» Activity: Reproduce the records that follow exactly as they are written.

» Data for review:

>>>

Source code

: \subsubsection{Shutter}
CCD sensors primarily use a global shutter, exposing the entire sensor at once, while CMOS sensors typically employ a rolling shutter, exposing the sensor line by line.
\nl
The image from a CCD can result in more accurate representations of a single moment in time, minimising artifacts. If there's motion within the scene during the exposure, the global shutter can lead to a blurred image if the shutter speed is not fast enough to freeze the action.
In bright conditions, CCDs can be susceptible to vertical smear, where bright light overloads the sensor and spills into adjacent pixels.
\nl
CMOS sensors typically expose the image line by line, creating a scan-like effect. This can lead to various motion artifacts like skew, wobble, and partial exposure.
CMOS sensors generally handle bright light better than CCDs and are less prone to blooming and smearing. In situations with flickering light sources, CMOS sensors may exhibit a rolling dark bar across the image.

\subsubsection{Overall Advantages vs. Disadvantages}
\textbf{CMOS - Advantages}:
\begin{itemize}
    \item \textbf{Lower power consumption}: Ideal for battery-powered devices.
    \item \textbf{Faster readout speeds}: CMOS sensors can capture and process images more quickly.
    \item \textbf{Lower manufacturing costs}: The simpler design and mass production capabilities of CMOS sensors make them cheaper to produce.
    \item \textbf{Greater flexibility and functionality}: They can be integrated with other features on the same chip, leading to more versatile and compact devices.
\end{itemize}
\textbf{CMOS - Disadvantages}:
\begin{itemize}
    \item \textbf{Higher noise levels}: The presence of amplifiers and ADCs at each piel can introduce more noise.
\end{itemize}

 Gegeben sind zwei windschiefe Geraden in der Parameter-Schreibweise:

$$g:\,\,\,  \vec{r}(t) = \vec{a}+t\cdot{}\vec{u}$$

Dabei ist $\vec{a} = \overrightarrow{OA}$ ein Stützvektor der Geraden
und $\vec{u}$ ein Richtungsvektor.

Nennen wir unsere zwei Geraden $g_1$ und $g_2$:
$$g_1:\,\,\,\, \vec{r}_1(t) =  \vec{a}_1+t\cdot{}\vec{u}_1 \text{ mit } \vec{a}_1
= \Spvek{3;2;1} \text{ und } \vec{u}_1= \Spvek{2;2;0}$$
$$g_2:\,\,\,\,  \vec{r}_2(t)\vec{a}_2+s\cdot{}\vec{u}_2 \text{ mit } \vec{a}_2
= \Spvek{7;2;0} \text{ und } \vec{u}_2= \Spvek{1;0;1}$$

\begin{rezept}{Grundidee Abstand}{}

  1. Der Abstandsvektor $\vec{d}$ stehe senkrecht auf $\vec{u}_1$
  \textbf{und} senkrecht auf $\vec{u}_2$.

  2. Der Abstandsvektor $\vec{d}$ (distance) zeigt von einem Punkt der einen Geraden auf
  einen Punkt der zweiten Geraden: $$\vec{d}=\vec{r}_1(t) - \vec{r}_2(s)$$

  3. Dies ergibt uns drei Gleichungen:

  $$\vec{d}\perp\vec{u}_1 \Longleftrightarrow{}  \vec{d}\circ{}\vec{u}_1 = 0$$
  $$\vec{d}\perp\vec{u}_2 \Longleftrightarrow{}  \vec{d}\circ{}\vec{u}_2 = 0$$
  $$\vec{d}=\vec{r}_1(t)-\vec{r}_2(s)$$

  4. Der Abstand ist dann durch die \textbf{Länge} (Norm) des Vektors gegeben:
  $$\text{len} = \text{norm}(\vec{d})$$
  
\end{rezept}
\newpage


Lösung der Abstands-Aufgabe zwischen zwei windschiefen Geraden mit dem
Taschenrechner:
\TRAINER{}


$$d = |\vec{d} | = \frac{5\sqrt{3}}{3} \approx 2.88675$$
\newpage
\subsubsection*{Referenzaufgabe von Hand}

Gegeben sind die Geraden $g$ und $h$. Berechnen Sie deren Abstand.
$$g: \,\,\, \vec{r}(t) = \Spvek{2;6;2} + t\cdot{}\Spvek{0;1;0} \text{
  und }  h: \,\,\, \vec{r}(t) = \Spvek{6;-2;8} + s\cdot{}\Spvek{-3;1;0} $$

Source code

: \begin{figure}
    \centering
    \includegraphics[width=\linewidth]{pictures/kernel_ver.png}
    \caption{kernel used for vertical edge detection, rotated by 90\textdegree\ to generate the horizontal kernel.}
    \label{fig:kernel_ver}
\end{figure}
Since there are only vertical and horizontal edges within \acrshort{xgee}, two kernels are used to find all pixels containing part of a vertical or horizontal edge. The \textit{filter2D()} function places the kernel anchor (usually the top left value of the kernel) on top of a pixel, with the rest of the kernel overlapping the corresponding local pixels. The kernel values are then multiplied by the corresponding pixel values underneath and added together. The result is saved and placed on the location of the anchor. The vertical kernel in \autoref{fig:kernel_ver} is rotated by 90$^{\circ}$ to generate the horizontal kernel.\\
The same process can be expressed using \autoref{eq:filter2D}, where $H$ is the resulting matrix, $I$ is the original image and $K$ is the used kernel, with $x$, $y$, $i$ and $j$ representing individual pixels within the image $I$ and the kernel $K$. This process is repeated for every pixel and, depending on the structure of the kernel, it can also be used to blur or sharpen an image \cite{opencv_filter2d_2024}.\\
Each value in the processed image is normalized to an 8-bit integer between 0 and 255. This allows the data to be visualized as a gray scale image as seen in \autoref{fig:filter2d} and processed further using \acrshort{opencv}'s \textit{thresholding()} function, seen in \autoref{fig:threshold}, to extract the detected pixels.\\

<<<

» Response:
Source code

: \subsubsection{Shutter}
CCD sensors primarily use a global shutter, exposing the entire sensor at once, while CMOS sensors typically employ a rolling shutter, exposing the sensor line by line.
\nl
The image from a CCD can result in more accurate representations of a single moment in time, minimising artifacts. If there's motion within the scene during the exposure, the global shutter can lead to a blurred image if the shutter speed is not fast enough to freeze the action.
In bright conditions, CCDs can be susceptible to vertical smear, where bright light overloads the sensor and spills into adjacent pixels.
\nl
CMOS sensors typically expose the image line by line, creating a scan-like effect. This can lead to various motion artifacts like skew, wobble, and partial exposure.
CMOS sensors generally handle bright light better than CCDs and are less prone to blooming and smearing. In situations with flickering light sources, CMOS sensors may exhibit a rolling dark bar across the image.

\subsubsection{Overall Advantages vs. Disadvantages}
\textbf{CMOS - Advantages}:
\begin{itemize}
    \item \textbf{Lower power consumption}: Ideal for battery-powered devices.
    \item \textbf{Faster readout speeds}: CMOS sensors can capture and process images more quickly.
    \item \textbf{Lower manufacturing costs}: The simpler design and mass production capabilities of CMOS sensors make them cheaper to produce.
    \item \textbf{Greater flexibility and functionality}: They can be integrated with other features on the same chip, leading to more versatile and compact devices.
\end{itemize}
\textbf{CMOS - Disadvantages}:
\begin{itemize}
    \item \textbf{Higher noise levels}: The presence of amplifiers and ADCs at each piel can introduce more noise.
\end{itemize}

 Gegeben sind zwei windschiefe Geraden in der Parameter-Schreibweise:

$$g:\,\,\,  \vec{r}(t) = \vec{a}+t\cdot{}\vec{u}$$

Dabei ist $\vec{a} = \overrightarrow{OA}$ ein Stützvektor der Geraden
und $\vec{u}$ ein Richtungsvektor.

Nennen wir unsere zwei Geraden $g_1$ und $g_2$:
$$g_1:\,\,\,\, \vec{r}_1(t) =  \vec{a}_1+t\cdot{}\vec{u}_1 \text{ mit } \vec{a}_1
= \Spvek{3;2;1} \text{ und } \vec{u}_1= \Spvek{2;2;0}$$
$$g_2:\,\,\,\,  \vec{r}_2(t)\vec{a}_2+s\cdot{}\vec{u}_2 \text{ mit } \vec{a}_2
= \Spvek{7;2;0} \text{ und } \vec{u}_2= \Spvek{1;0;1}$$

\begin{rezept}{Grundidee Abstand}{}

  1. Der Abstandsvektor $\vec{d}$ stehe senkrecht auf $\vec{u}_1$
  \textbf{und} senkrecht auf $\vec{u}_2$.

  2. Der Abstandsvektor $\vec{d}$ (distance) zeigt von einem Punkt der einen Geraden auf
  einen Punkt der zweiten Geraden: $$\vec{d}=\vec{r}_1(t) - \vec{r}_2(s)$$

  3. Dies ergibt uns drei Gleichungen:

  $$\vec{d}\perp\vec{u}_1 \Longleftrightarrow{}  \vec{d}\circ{}\vec{u}_1 = 0$$
  $$\vec{d}\perp\vec{u}_2 \Longleftrightarrow{}  \vec{d}\circ{}\vec{u}_2 = 0$$
  $$\vec{d}=\vec{r}_1(t)-\vec{r}_2(s)$$

  4. Der Abstand ist dann durch die \textbf{Länge} (Norm) des Vektors gegeben:
  $$\text{len} = \text{norm}(\vec{d})$$
  
\end{rezept}
\newpage


Lösung der Abstands-Aufgabe zwischen zwei windschiefen Geraden mit dem
Taschenrechner:
\TRAINER{}


$$d = |\vec{d} | = \frac{5\sqrt{3}}{3} \approx 2.88675$$
\newpage
\subsubsection*{Referenzaufgabe von Hand}

Gegeben sind die Geraden $g$ und $h$. Berechnen Sie deren Abstand.
$$g: \,\,\, \vec{r}(t) = \Spvek{2;6;2} + t\cdot{}\Spvek{0;1;0} \text{
  und }  h: \,\,\, \vec{r}(t) = \Spvek{6;-2;8} + s\cdot{}\Spvek{-3;1;0} $$

Source code

: \begin{figure}
    \centering
    \includegraphics[width=\linewidth]{pictures/kernel_ver.png}
    \caption{kernel used for vertical edge detection, rotated by 90\textdegree\ to generate the horizontal kernel.}
    \label{fig:kernel_ver}
\end{figure}
Since there are only vertical and horizontal edges within \acrshort{xgee}, two kernels are used to find all pixels containing part of a vertical or horizontal edge. The \textit{filter2D()} function places the kernel anchor (usually the top left value of the kernel) on top of a pixel, with the rest of the kernel overlapping the corresponding local pixels. The kernel values are then multiplied by the corresponding pixel values underneath and added together. The result is saved and placed on the location of the anchor. The vertical kernel in \autoref{fig:kernel_ver} is rotated by 90$^{\circ}$ to generate the horizontal kernel.\\
The same process can be expressed using \autoref{eq:filter2D}, where $H$ is the resulting matrix, $I$ is the original image and $K$ is the used kernel, with $x$, $y$, $i$ and $j$ representing individual pixels within the image $I$ and the kernel $K$. This process is repeated for every pixel and, depending on the structure of the kernel, it can also be used to blur or sharpen an image \cite{opencv_filter2d_2024}.\\
Each value in the processed image is normalized to an 8-bit integer between 0 and 255. This allows the data to be visualized as a gray scale image as seen in \autoref{fig:filter2d} and processed further using \acrshort{opencv}'s \textit{thresholding()} function, seen in \autoref{fig:threshold}, to extract the detected pixels.\\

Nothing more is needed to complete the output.